Collected data
Start of Block
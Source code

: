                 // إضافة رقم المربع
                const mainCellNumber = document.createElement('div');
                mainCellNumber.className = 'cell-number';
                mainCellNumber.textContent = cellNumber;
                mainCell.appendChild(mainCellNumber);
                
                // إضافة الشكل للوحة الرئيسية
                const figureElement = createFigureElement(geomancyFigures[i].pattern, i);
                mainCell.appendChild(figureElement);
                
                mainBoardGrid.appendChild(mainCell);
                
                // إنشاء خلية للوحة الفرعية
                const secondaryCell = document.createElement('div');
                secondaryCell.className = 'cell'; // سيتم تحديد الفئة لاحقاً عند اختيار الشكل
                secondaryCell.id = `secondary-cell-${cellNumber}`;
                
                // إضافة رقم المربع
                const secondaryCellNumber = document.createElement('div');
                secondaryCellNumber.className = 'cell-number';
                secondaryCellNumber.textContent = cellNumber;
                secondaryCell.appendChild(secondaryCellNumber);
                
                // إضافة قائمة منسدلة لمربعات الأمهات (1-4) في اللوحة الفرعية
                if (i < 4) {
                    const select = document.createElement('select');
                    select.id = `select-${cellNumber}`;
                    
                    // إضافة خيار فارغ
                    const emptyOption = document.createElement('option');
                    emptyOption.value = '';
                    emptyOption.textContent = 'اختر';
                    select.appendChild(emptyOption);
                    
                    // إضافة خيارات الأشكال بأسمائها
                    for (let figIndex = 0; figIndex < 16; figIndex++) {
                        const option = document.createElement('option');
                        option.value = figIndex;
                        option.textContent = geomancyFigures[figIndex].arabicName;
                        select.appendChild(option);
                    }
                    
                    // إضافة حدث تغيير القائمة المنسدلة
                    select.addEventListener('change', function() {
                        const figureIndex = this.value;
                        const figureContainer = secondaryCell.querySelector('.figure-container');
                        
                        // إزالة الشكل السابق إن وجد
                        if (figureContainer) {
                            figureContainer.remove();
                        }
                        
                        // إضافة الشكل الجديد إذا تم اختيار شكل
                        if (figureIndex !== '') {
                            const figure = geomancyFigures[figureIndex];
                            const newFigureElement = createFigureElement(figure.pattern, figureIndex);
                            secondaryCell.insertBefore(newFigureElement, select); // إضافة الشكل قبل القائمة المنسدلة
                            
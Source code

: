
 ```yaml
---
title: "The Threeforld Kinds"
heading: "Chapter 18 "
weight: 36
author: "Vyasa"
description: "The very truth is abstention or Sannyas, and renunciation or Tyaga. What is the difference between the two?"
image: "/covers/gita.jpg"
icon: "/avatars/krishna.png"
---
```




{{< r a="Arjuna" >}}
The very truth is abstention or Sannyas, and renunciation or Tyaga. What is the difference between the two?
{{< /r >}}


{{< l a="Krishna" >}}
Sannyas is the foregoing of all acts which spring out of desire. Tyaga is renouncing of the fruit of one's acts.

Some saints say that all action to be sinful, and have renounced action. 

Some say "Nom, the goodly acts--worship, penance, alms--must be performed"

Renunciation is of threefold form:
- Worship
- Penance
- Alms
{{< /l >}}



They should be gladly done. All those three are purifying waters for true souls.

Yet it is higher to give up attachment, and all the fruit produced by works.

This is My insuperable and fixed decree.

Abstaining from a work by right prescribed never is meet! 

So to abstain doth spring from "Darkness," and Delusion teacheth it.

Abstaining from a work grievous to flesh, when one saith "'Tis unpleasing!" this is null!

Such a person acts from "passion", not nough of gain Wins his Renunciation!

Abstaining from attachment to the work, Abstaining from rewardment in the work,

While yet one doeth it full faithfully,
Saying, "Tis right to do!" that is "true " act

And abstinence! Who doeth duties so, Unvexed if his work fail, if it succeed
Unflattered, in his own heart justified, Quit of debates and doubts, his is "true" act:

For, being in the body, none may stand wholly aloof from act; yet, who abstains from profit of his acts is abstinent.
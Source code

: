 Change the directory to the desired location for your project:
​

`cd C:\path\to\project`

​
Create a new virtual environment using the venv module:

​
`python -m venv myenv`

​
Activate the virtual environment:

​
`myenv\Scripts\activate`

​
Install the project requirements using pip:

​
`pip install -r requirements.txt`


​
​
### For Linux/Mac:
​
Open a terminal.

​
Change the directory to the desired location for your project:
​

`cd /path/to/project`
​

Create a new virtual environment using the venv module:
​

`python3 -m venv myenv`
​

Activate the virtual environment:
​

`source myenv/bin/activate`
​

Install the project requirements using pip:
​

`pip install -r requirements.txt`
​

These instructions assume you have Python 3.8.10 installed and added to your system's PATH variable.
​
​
End of Block
### Exercise details
The full set of records must be transcribed character for character.

### Expected answer
Source code

:                 // إضافة رقم المربع
                const mainCellNumber = document.createElement('div');
                mainCellNumber.className = 'cell-number';
                mainCellNumber.textContent = cellNumber;
                mainCell.appendChild(mainCellNumber);
                
                // إضافة الشكل للوحة الرئيسية
                const figureElement = createFigureElement(geomancyFigures[i].pattern, i);
                mainCell.appendChild(figureElement);
                
                mainBoardGrid.appendChild(mainCell);
                
                // إنشاء خلية للوحة الفرعية
                const secondaryCell = document.createElement('div');
                secondaryCell.className = 'cell'; // سيتم تحديد الفئة لاحقاً عند اختيار الشكل
                secondaryCell.id = `secondary-cell-${cellNumber}`;
                
                // إضافة رقم المربع
                const secondaryCellNumber = document.createElement('div');
                secondaryCellNumber.className = 'cell-number';
                secondaryCellNumber.textContent = cellNumber;
                secondaryCell.appendChild(secondaryCellNumber);
                
                // إضافة قائمة منسدلة لمربعات الأمهات (1-4) في اللوحة الفرعية
                if (i < 4) {
                    const select = document.createElement('select');
                    select.id = `select-${cellNumber}`;
                    
                    // إضافة خيار فارغ
                    const emptyOption = document.createElement('option');
                    emptyOption.value = '';
                    emptyOption.textContent = 'اختر';
                    select.appendChild(emptyOption);
                    
                    // إضافة خيارات الأشكال بأسمائها
                    for (let figIndex = 0; figIndex < 16; figIndex++) {
                        const option = document.createElement('option');
                        option.value = figIndex;
                        option.textContent = geomancyFigures[figIndex].arabicName;
                        select.appendChild(option);
                    }
                    
                    // إضافة حدث تغيير القائمة المنسدلة
                    select.addEventListener('change', function() {
                        const figureIndex = this.value;
                        const figureContainer = secondaryCell.querySelector('.figure-container');
                        
                        // إزالة الشكل السابق إن وجد
                        if (figureContainer) {
                            figureContainer.remove();
                        }
                        
                        // إضافة الشكل الجديد إذا تم اختيار شكل
                        if (figureIndex !== '') {
                            const figure = geomancyFigures[figureIndex];
                            const newFigureElement = createFigureElement(figure.pattern, figureIndex);
                            secondaryCell.insertBefore(newFigureElement, select); // إضافة الشكل قبل القائمة المنسدلة
                            
Source code

:
 ```yaml
---
title: "The Threeforld Kinds"
heading: "Chapter 18 "
weight: 36
author: "Vyasa"
description: "The very truth is abstention or Sannyas, and renunciation or Tyaga. What is the difference between the two?"
image: "/covers/gita.jpg"
icon: "/avatars/krishna.png"
---
```




{{< r a="Arjuna" >}}
The very truth is abstention or Sannyas, and renunciation or Tyaga. What is the difference between the two?
{{< /r >}}


{{< l a="Krishna" >}}
Sannyas is the foregoing of all acts which spring out of desire. Tyaga is renouncing of the fruit of one's acts.

Some saints say that all action to be sinful, and have renounced action. 

Some say "Nom, the goodly acts--worship, penance, alms--must be performed"

Renunciation is of threefold form:
- Worship
- Penance
- Alms
{{< /l >}}



They should be gladly done. All those three are purifying waters for true souls.

Yet it is higher to give up attachment, and all the fruit produced by works.

This is My insuperable and fixed decree.

Abstaining from a work by right prescribed never is meet! 

So to abstain doth spring from "Darkness," and Delusion teacheth it.

Abstaining from a work grievous to flesh, when one saith "'Tis unpleasing!" this is null!

Such a person acts from "passion", not nough of gain Wins his Renunciation!

Abstaining from attachment to the work, Abstaining from rewardment in the work,

While yet one doeth it full faithfully,
Saying, "Tis right to do!" that is "true " act

And abstinence! Who doeth duties so, Unvexed if his work fail, if it succeed
Unflattered, in his own heart justified, Quit of debates and doubts, his is "true" act:

For, being in the body, none may stand wholly aloof from act; yet, who abstains from profit of his acts is abstinent.
Source code

: Change the directory to the desired location for your project:
​

`cd C:\path\to\project`

​
Create a new virtual environment using the venv module:

​
`python -m venv myenv`

​
Activate the virtual environment:

​
`myenv\Scripts\activate`

​
Install the project requirements using pip:

​
`pip install -r requirements.txt`


​
​
### For Linux/Mac:
​
Open a terminal.

​
Change the directory to the desired location for your project:
​

`cd /path/to/project`
​

Create a new virtual environment using the venv module:
​

`python3 -m venv myenv`
​

Activate the virtual environment:
​

`source myenv/bin/activate`
​

Install the project requirements using pip:
​

`pip install -r requirements.txt`
​

These instructions assume you have Python 3.8.10 installed and added to your system's PATH variable.
​
​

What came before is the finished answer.